Citadel isn’t the only firm that took measures against spoofers without regulators’ help.
In 2012, Chicago-based HTG Capital Partners detected a pattern of large canceled orders followed by aggressive trades in the opposite direction that left them with losing positions, according to an affidavit released last month. The firm created tools to help identify when spoofing was taking place, the affidavit said.
Transmarket Group has created an “anti-manipulation guide” that tells traders how to spot spoofing, according to a copy seen by Bloomberg News. The Chicago-based firm lists specific examples of spoofing in the natural gas market on CME as part of the guide.
The article spends a lot of time discussing enforcement actions against spoofers, and the difficulties of making a case. Even ignoring my doubts (expressed in earlier posts) whether the social costs of spoofing really warrant expensive enforcement efforts, the fact that sophisticated and knowledgeable players have the incentive to detect this kind of conduct, and take defensive measures (and perhaps offensive–at least that’s what the description of Citadel “pit[ting] its computers” against spoofers suggests) means that the frequency and scale of spoofing activity is likely to decline significantly. It is a pathogen that found a niche, but the hosts’ immune systems are adapting, and it will become less dangerous in short order.

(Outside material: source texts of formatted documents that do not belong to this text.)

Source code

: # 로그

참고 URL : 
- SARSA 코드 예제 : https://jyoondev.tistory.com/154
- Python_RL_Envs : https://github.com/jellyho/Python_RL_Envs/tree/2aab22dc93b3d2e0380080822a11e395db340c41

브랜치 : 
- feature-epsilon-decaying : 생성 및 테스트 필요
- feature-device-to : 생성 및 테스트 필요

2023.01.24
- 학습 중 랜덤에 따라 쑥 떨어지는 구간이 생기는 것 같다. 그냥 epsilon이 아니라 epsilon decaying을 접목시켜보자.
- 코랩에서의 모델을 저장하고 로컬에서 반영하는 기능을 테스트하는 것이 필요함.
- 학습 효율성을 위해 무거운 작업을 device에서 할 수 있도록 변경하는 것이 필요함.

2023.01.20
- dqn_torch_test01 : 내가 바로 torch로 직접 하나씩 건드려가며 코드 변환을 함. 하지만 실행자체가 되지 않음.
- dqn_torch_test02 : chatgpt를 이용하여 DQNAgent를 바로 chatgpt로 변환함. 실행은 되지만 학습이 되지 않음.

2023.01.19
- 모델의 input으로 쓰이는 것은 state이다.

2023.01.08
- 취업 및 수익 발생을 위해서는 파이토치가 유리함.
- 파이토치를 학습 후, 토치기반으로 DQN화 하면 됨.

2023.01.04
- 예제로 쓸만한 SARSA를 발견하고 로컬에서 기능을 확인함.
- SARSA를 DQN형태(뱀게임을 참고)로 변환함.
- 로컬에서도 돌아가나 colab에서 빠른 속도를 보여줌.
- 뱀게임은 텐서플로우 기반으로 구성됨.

This isn’t true of all forms of manipulation, but the very nature of spoofing–which involves doing things that are intended to be detected–makes it vulnerable to detection and countermeasures. This means that the system tends to be self-correcting, and this mitigates the need for enforcement. Unfortunately, it appears that enforcement officials (both civil and criminal) think otherwise, and have prioritized the prosecution of spoofing. Combined with the outrageous overcharging and over-penalizing that I’ve mentioned before, this is a disturbing development.
Prof
Detecting spoofing is easy. There is even a handy definition of it available right here on p17 of the ESMA guidelines:
http://www.fsa.gov.uk/static/pubs/other/esma-guidelines.pdf
which is not so very different than Frankendodd’s.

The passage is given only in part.